2. I realized that the ocean was terrifying because it was the opposite of lonely; it was abundant. By traveling so far from the shore I’d become an indistinguishable element of that abundance. The terror of my slow, lucid ego-death coupled with the necessity of moving my legs to keep myself alive was a stronger feeling than any kind of loneliness I’d ever experienced.
3. I arrived at Fanny Howe through an interview she did with Kim Jensen of Bomb Magazine.

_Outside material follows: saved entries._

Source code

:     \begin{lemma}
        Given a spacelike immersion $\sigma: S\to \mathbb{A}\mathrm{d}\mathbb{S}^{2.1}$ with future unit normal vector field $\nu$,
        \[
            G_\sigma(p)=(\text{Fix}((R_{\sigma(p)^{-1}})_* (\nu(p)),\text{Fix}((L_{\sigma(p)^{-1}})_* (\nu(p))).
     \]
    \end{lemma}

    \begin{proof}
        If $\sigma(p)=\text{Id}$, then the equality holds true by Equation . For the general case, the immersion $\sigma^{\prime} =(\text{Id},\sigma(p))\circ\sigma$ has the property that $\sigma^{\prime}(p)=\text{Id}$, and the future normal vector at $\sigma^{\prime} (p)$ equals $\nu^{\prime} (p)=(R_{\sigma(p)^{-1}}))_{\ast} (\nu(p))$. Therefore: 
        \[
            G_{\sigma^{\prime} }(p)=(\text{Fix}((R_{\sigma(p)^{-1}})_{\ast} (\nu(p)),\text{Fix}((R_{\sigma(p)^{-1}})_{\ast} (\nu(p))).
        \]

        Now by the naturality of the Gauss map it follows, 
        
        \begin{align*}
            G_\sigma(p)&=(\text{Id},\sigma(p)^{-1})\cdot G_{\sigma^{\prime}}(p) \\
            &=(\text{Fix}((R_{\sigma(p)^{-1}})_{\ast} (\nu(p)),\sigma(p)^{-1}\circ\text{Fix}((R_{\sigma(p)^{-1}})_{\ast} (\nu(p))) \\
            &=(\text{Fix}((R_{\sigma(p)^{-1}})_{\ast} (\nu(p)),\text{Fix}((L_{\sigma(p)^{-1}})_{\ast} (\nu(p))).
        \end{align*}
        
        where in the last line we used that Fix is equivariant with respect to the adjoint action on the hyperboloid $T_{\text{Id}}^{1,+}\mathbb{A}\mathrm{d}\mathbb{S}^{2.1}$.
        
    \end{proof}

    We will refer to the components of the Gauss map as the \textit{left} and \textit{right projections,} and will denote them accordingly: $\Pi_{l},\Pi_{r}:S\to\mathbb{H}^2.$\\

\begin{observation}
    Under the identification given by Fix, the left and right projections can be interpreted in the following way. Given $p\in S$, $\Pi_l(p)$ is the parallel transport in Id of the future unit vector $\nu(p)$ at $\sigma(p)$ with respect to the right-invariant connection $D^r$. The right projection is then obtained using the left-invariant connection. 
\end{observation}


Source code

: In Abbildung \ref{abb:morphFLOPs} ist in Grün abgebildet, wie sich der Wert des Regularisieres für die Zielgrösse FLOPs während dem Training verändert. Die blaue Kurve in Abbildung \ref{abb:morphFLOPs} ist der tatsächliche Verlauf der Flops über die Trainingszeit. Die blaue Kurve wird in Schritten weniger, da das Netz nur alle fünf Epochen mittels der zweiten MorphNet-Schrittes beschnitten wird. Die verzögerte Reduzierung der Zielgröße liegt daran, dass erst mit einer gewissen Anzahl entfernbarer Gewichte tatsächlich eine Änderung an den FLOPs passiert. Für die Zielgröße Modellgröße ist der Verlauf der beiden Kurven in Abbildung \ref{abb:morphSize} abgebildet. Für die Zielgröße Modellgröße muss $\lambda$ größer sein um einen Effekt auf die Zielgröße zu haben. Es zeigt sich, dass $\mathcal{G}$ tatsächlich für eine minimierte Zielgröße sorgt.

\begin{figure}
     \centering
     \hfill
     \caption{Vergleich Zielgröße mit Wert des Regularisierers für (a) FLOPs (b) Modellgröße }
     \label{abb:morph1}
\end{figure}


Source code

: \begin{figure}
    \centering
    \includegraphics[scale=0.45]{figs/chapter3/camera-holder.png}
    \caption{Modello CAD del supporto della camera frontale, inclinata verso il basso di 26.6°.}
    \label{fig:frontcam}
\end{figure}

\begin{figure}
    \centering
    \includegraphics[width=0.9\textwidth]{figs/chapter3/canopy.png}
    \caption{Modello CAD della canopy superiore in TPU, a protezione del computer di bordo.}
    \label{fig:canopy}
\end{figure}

4 . In the interview she describes her poetics as a reaching towards the ungraspable, the fragmentary, the bewildering. Her preoccupation is with the bentness of time. The freakish all-possible of moments, the vastness of living in simultaneity. How can two people be in two places at the same time? Or: How do we express actions occurring simultaneously?
5. There is a rare precision to her words. They scrape softly and insistently at a very particular feeling. In feeling it for the first time I realized it was a feeling I had always felt. A familiar estrangement. Like seeing a stranger in a dream for the second time.
6. The feeling is intimate with the abject. Between subject and object, the barely separate, like a limb cast-off or a corpse. It follows that many of the subjectivities in her novels are displaced and marginal; madwomen, children, monks. Kristeva writes that the abject inherently exists apart from the symbolic order of language, as a trauma irreconciliable with subjecthood. Fanny Howe makes a language for which abjection is immanent (a new subjectivity?)
7. A Sensual Metaphysics. There’s a body-depth to her narratives, a sense of being weighted, but not weighed down.
8. “She went to the caravan on her sister’s black bike through the dark and felt this way the happiness of being a hard sea animal that machines its way gracefully through the ecstatic interiors of the outside world.”
9. “She began to harden with the first baby. A firm heel slid across the palm of her hand, under her navel, now like a moonsnail with a cat’s eye at its apex. Her wastes, and the baby’s, moved in opposite directions from the nutrients. Her breasts tightened to tips of pain. She entered her psyche daily on rising…”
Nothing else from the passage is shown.